Он прошел мимо станков, поднялся по разбухшей от сырости деревянной лестнице, толкнул ногой склизлую дверь: в маленькой комнатке было большое, во всю стену, окно, выходившее на реку. Отсюда был виден Вавель, громадный краковский замок, возвышавшийся над городом, и два моста, переброшенные через коричневую, мутную воду.
— Как кабинет? Здесь можно сочинять поэзию, которая останется на века! — тяжело отдуваясь, сказал Норовский. — Такой вид чего-нибудь да стоит!
— Сколько вы хотите за аренду?
— Сколько я хочу за аренду? — переспросил Норовский. — Это зависит от того, что вы здесь намерены печатать, пан Доманский.
— Какое отношение это имеет к оплате?
— Прямое. Если вы начинающий поэт и решите печатать вирши, я возьму одну плату, — начал перечислять Норовский, — если вы, к примеру, задумаете выпускать крапленые игральные карты и не станете регистрироваться в австрийской полиции, я запрошу совсем другую цену; если вы хотите издавать для контрабандной спекуляции учебники на польском языке, запрещенном в школах Польши, я пойду советоваться к юристу.
— А если я хочу выпускать ту литературу, которая поможет Польше учить своих детей на родном языке? — спросил Дзержинский.
— Тогда я вообще не сдам вам помещение.
— Почему?
— Потому что мы никогда не сможем учить наших детей польскому языку в школах, покуда есть Россия, Пруссия и Австро-Венгрия.
— Смотря какая Россия, какая Пруссия и какая Австро-Венгрия.
— Не тешьте себя иллюзиями, пан Доманский: только малое меняется; большое всегда останется большим. После восстания я отгрохотал на русской каторге три года, а потом два года мотался по здешним тюрьмам: австрияки меня посчитали русским лазутчиком.
— Вы были повстанцем шестьдесят третьего года?
— Знамена, пьяный ветер свободы, лозунги… Где все это? Будто и не было. Каждому на жизнь дается только одна революция, потом наступает горькое похмелье. Лучше приспосабливаться, пан Доманский, лучше приспосабливаться. Пусть другие начинают: примкнуть никогда не поздно; отойти — сложней. Все наши беды проистекают оттого, что не умеем сдерживать порывы, не ценим устоявшееся; надежность не сознаем за высшее благо.
— Ну, хорошо, а если я не внемлю вашим советам? — сказал Дзержинский. — Сколько вы с меня заломите?
— С террором дело не связано? С призывами против русского царя?
— С призывами против русского царя связано, с террором — нет.
— Не хочу лишних хлопот.

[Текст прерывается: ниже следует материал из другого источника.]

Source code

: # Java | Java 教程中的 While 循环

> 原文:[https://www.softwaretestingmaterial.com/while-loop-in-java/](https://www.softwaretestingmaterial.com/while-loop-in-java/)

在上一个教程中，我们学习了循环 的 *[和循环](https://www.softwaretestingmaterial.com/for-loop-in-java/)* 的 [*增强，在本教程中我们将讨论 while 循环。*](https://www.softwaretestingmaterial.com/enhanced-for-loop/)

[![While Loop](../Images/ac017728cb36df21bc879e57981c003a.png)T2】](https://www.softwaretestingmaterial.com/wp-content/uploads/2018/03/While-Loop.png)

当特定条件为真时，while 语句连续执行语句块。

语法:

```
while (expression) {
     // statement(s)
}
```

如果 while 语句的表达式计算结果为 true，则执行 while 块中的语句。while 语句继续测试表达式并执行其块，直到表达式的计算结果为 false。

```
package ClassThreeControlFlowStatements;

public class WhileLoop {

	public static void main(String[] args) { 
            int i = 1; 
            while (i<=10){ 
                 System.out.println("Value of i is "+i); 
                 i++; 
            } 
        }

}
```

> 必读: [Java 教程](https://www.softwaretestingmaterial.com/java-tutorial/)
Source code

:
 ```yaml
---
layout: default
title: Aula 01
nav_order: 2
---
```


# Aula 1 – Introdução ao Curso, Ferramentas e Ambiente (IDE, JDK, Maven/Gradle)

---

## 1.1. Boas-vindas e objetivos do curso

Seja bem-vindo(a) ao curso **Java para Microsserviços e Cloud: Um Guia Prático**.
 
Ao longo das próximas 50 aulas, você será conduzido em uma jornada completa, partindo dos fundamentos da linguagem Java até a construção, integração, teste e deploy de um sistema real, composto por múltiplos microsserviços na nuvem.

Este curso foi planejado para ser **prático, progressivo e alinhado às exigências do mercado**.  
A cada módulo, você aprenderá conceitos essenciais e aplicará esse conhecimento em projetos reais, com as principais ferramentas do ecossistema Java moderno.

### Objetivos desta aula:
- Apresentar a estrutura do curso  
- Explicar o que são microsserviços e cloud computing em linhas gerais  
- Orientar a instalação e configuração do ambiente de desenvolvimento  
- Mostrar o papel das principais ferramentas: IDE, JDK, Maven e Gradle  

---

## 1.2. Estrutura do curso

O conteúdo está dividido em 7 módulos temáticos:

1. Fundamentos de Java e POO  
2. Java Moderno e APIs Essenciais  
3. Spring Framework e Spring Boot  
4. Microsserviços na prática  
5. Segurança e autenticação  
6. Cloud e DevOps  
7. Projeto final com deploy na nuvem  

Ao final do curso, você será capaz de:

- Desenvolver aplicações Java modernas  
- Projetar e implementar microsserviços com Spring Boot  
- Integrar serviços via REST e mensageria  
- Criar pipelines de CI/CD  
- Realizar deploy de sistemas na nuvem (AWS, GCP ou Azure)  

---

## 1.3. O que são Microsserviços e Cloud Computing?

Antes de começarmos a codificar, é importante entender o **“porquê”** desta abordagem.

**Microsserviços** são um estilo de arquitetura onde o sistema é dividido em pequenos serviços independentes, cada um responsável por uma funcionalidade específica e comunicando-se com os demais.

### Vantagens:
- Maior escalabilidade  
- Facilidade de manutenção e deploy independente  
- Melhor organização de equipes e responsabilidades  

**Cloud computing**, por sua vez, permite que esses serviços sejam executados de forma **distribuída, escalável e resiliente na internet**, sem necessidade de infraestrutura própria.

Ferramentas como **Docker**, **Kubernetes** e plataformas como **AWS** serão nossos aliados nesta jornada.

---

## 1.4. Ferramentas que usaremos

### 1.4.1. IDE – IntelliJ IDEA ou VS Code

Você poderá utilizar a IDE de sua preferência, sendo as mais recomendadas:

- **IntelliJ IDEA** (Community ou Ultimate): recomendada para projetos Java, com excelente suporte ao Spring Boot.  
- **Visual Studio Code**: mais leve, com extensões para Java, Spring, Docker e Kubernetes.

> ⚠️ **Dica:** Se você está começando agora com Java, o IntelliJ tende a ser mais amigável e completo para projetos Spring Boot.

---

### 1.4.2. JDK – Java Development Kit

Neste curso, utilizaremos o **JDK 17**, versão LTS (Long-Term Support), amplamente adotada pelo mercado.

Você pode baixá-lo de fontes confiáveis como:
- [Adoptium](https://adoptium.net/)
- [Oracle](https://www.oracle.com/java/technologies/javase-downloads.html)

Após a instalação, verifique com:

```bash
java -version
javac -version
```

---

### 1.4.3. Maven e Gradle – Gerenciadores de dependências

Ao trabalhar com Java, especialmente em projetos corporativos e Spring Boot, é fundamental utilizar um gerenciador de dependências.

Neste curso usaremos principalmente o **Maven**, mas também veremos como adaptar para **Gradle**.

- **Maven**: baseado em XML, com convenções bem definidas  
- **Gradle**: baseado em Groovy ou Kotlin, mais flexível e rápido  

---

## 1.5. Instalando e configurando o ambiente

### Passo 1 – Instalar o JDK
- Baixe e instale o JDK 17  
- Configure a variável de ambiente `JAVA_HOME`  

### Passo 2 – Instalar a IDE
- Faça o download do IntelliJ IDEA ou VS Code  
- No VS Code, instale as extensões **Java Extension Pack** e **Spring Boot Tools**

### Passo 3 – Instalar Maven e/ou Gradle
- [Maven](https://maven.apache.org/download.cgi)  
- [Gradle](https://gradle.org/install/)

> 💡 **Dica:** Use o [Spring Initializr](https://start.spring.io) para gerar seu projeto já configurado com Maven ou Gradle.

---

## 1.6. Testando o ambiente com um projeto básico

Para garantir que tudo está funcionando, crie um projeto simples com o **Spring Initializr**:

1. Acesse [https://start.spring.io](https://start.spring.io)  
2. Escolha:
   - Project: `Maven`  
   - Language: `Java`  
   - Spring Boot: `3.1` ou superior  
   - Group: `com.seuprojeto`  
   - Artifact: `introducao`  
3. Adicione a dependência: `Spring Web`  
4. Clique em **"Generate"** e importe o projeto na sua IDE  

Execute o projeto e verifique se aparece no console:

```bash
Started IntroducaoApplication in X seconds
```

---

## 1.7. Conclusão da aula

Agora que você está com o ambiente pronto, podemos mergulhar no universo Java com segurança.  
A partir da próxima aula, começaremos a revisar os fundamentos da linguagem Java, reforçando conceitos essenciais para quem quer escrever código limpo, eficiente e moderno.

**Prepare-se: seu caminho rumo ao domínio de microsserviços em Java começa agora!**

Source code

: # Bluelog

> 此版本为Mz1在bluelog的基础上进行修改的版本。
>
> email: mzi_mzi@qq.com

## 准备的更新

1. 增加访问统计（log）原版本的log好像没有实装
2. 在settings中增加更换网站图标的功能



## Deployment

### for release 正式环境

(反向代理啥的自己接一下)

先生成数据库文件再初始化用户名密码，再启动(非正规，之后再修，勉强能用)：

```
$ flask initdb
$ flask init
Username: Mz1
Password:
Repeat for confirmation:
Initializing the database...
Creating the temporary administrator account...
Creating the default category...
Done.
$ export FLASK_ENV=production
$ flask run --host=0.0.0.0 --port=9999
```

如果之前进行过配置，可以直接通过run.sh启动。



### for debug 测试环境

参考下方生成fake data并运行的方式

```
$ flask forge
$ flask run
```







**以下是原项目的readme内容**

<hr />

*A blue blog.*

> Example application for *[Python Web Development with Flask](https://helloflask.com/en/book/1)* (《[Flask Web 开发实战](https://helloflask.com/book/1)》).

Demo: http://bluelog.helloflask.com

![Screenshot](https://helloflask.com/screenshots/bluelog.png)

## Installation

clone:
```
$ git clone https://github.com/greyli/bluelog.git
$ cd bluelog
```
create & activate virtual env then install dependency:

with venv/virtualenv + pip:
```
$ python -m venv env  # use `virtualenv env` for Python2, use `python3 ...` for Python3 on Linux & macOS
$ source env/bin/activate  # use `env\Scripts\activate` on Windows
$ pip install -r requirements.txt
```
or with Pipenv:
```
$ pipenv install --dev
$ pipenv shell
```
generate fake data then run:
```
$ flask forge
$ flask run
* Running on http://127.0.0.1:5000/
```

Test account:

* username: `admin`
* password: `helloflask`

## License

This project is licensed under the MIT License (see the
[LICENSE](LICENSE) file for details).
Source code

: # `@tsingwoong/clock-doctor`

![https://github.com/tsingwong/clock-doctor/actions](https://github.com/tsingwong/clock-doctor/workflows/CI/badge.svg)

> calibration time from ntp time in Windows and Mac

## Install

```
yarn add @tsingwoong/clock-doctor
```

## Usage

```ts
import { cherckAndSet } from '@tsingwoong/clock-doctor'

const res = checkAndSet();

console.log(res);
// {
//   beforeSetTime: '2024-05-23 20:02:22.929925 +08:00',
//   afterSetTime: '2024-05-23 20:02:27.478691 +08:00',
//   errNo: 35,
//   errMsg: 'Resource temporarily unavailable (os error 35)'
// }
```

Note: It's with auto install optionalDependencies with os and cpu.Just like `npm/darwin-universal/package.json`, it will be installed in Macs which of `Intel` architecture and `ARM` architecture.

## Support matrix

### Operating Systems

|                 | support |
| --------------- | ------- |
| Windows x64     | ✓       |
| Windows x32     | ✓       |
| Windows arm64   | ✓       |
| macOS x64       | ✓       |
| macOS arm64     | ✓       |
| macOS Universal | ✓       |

Царское Село заявит протест Вене, а отвечать придется Збигневу Норовскому: сильные мира сего расплачиваются за свой идиотизм жизнями маленьких людей, пан Доманский.
— Никто не будет знать, что мы здесь работаем. Если захотите, можно будет предъявить властям несколько книг. Мы издадим книги о том, как живут наши братья в Варшаве…
— Кто станет писать такие книги для вашей типографии? Такие книги издадут в Вене, у «Момзена и Фриша», а не у вас, пан Доманский. Или в Берлине — там помогут социалисты Либкнехта. Чем вы станете платить за хорошие книги о плохой жизни?
— Неужели вам не хочется помочь? Это ведь так просто — помочь. А как полно вам станет жить, пан Норовский, если вы постоянно будете ощущать, что помогли. Отчего так счастлива кормящая мать? Оттого, что помогает. Поэтому у нее глаза особенные, других таких нет.
— Как я понимаю, денег у вас мало?
— Денег у нас пока нет, — ответил Дзержинский. — Но они будут. Мы уплатим вам.
— Сколько человек станет здесь работать?
— Один.
— Кто?
— Я.
— Вы наборщик?
— Нет. Я пишу.
— Все пишут. Кто будет набирать? Верстать? Печатать?
— Дам объявление.
— Он даст объявление! Кто пойдет умирать в этот компресс?! — Старик вздохнул. — Конечно, в этот компресс пойдет один Норовский. Но за деньги! Понятно?! Я помогу, но за деньги! Жадный Норовский без денег не помогает, потому что у него на шее четверо внуков-сирот! И убогая дочь! Или вам не понятно, отчего я такой жадный?!
Норовский отошел к окну, уперся руками в раму.
— Зачем вы пришли? — тихо спросил он. — Мне было так спокойно эти годы. Зачем только вы пришли, хотел бы я знать? И зачем я остался таким же дураком в шестьдесят, каким был в двадцать?